#### What the exercise asks:
Every line below that carries the word "infinite" needs to be copied.

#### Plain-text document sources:

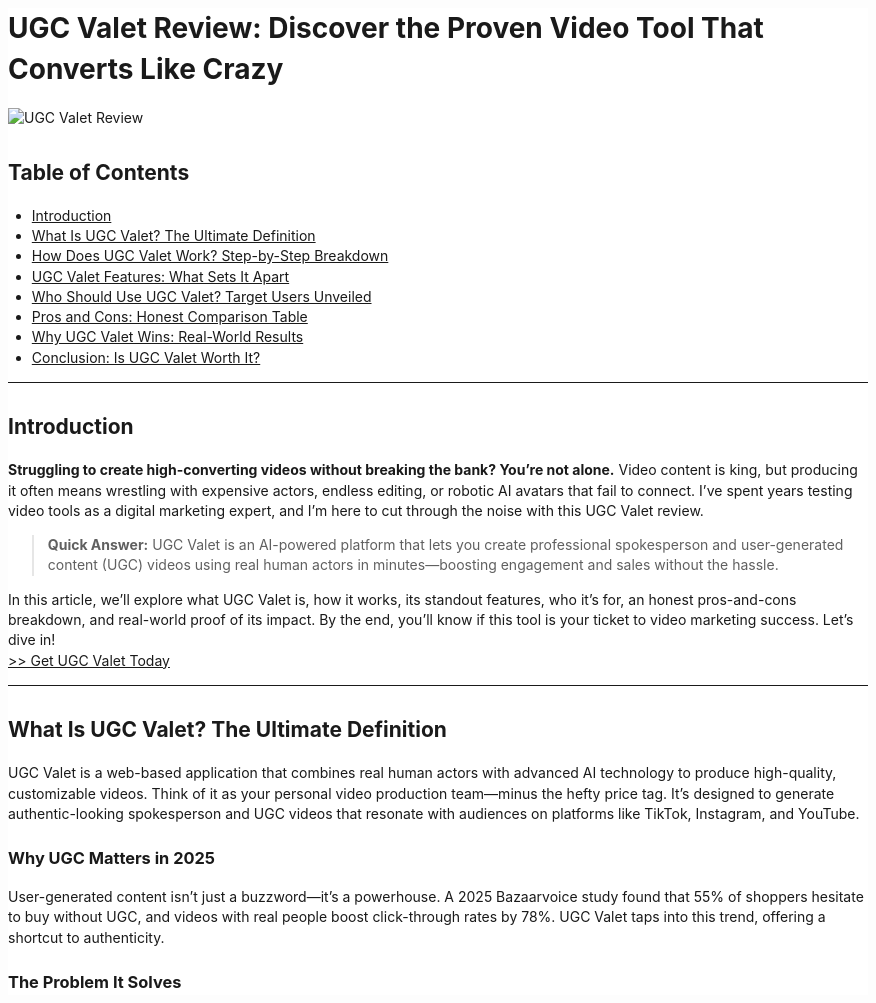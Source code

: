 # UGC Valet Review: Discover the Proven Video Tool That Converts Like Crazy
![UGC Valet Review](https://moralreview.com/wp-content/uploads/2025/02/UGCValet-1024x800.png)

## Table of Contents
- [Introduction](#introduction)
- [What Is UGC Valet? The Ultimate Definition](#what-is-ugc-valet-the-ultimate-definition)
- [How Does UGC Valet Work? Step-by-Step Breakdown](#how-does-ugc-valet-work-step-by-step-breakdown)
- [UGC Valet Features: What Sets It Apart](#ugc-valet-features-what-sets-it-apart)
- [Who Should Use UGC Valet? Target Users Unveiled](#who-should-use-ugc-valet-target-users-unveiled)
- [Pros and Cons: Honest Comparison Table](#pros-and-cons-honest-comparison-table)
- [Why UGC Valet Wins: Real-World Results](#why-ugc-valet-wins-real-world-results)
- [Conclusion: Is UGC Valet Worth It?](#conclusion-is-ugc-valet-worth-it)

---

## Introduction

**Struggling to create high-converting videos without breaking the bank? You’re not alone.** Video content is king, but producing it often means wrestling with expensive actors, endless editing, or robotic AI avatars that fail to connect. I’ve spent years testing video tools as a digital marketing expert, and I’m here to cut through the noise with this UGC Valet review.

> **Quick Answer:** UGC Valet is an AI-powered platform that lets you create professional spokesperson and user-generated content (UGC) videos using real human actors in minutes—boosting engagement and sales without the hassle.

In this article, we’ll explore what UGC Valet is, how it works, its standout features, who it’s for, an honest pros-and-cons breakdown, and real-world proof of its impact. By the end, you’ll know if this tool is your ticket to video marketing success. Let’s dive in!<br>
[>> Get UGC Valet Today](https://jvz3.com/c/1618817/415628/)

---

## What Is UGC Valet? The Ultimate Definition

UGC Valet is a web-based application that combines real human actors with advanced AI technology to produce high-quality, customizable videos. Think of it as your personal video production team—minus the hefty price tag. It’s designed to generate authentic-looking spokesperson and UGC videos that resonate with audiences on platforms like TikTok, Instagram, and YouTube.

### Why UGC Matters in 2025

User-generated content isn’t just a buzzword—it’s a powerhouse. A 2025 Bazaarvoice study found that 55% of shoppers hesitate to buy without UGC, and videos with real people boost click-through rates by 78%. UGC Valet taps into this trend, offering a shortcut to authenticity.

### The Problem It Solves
==
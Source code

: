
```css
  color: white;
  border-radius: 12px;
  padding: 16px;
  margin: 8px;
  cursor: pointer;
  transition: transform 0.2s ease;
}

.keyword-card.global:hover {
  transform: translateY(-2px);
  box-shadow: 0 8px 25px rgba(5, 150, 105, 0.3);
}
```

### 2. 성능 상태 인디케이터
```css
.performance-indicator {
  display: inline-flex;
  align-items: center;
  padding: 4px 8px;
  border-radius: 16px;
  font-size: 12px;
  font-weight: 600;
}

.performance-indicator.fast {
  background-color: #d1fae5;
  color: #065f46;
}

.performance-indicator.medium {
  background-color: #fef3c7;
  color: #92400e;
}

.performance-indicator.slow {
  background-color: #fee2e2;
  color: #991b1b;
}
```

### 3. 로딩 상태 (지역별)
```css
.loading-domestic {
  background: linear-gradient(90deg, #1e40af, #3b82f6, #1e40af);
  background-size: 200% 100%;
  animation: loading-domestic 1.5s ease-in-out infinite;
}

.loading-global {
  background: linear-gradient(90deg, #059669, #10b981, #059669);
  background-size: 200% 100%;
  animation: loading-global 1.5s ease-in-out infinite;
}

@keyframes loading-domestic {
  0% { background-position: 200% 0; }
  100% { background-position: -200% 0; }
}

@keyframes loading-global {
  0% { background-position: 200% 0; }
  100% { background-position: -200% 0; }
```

#### Written answer:
  animation: loading-domestic 1.5s ease-in-out infinite;
  animation: loading-global 1.5s ease-in-out infinite;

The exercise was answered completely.